Mr Miller said the firm had Chinese investors who wanted to fund the business, so it was all the more disappointing to have had regulatory hitches in the listing process when the objective was to keep the technology in Australian hands.

He believes regulators here need to better understand the technology development process if they want more companies to list their technology in Australia.

Ironically, Nuheara has yet to actively market its product in Australia because local retailers have a cost structure that makes it hard for Mr Miller’s business to attain the same margins as elsewhere.

But Australia’s lifestyle, and particularly that of Perth, does have some advantages when it comes to attracting and retaining the right people in terms of technology skills.

“We’ve brought people in from around the world who are now living in Perth,” Mr Miller said.

 “Because it’s a great place to live, you know? And it supports our case for coming back here, as well.

“It’s good, and once they’re out here it’s not ultra-competitive, right?

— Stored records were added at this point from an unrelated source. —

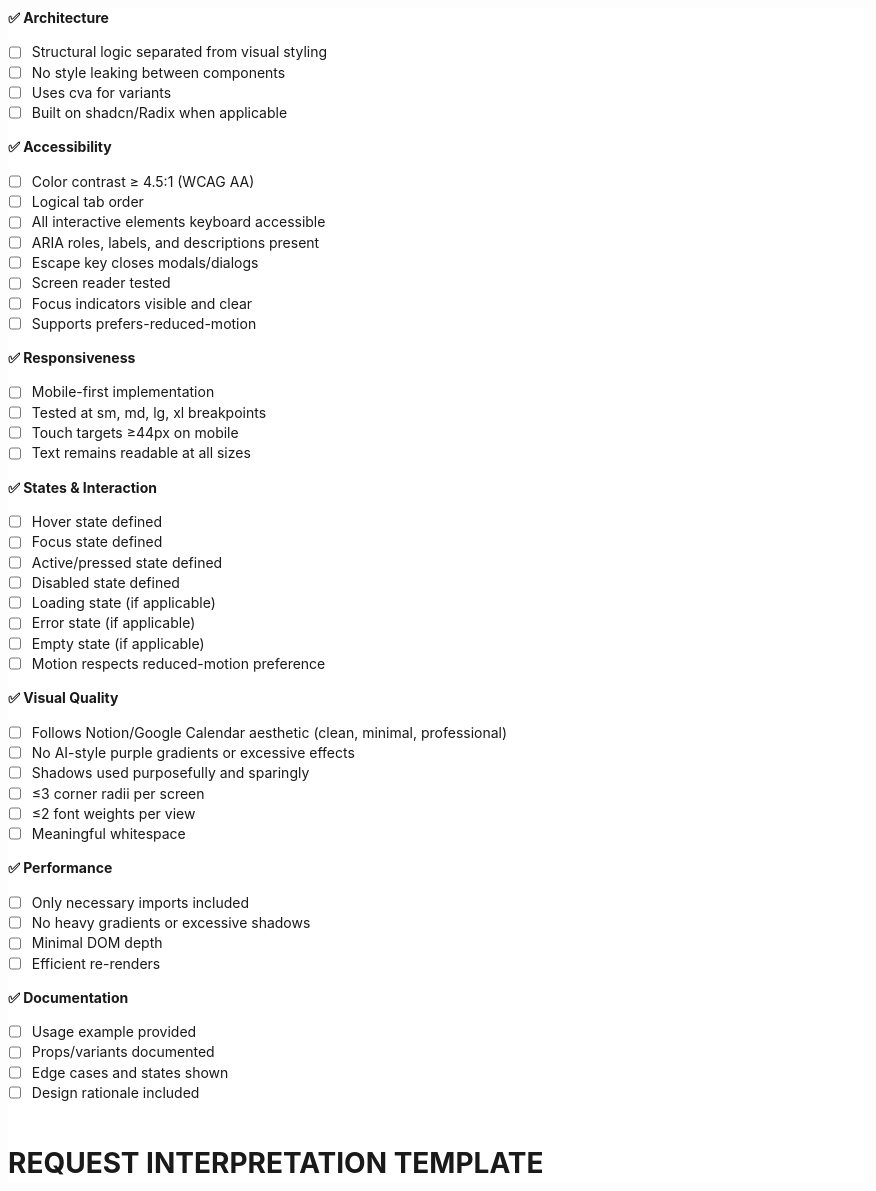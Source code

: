 **✅ Architecture**
- [ ] Structural logic separated from visual styling
- [ ] No style leaking between components
- [ ] Uses cva for variants
- [ ] Built on shadcn/Radix when applicable

**✅ Accessibility**
- [ ] Color contrast ≥ 4.5:1 (WCAG AA)
- [ ] Logical tab order
- [ ] All interactive elements keyboard accessible
- [ ] ARIA roles, labels, and descriptions present
- [ ] Escape key closes modals/dialogs
- [ ] Screen reader tested
- [ ] Focus indicators visible and clear
- [ ] Supports prefers-reduced-motion

**✅ Responsiveness**
- [ ] Mobile-first implementation
- [ ] Tested at sm, md, lg, xl breakpoints
- [ ] Touch targets ≥44px on mobile
- [ ] Text remains readable at all sizes

**✅ States & Interaction**
- [ ] Hover state defined
- [ ] Focus state defined
- [ ] Active/pressed state defined
- [ ] Disabled state defined
- [ ] Loading state (if applicable)
- [ ] Error state (if applicable)
- [ ] Empty state (if applicable)
- [ ] Motion respects reduced-motion preference

**✅ Visual Quality**
- [ ] Follows Notion/Google Calendar aesthetic (clean, minimal, professional)
- [ ] No AI-style purple gradients or excessive effects
- [ ] Shadows used purposefully and sparingly
- [ ] ≤3 corner radii per screen
- [ ] ≤2 font weights per view
- [ ] Meaningful whitespace

**✅ Performance**
- [ ] Only necessary imports included
- [ ] No heavy gradients or excessive shadows
- [ ] Minimal DOM depth
- [ ] Efficient re-renders

**✅ Documentation**
- [ ] Usage example provided
- [ ] Props/variants documented
- [ ] Edge cases and states shown
- [ ] Design rationale included

# REQUEST INTERPRETATION TEMPLATE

We still have to look after our employees, but we’re not worried about Google knocking us off because we’re 100, well, eight hours in any direction, you know we’re still going nowhere so there are some barriers.”

Mr Miller said the lifestyle advantages and distance from technology centres such as Silicon Valley also kept the cost down because there was not the constant bidding war for talent. That was especially the case as other raised big money to challenge Nuheara’s position.

“So we’ve got competitors in the market that have raised $US50 million to $US60 million, and haven't got as far as we have on sub-$20 million,” he said.

“So, I think experience shows we know how to do it.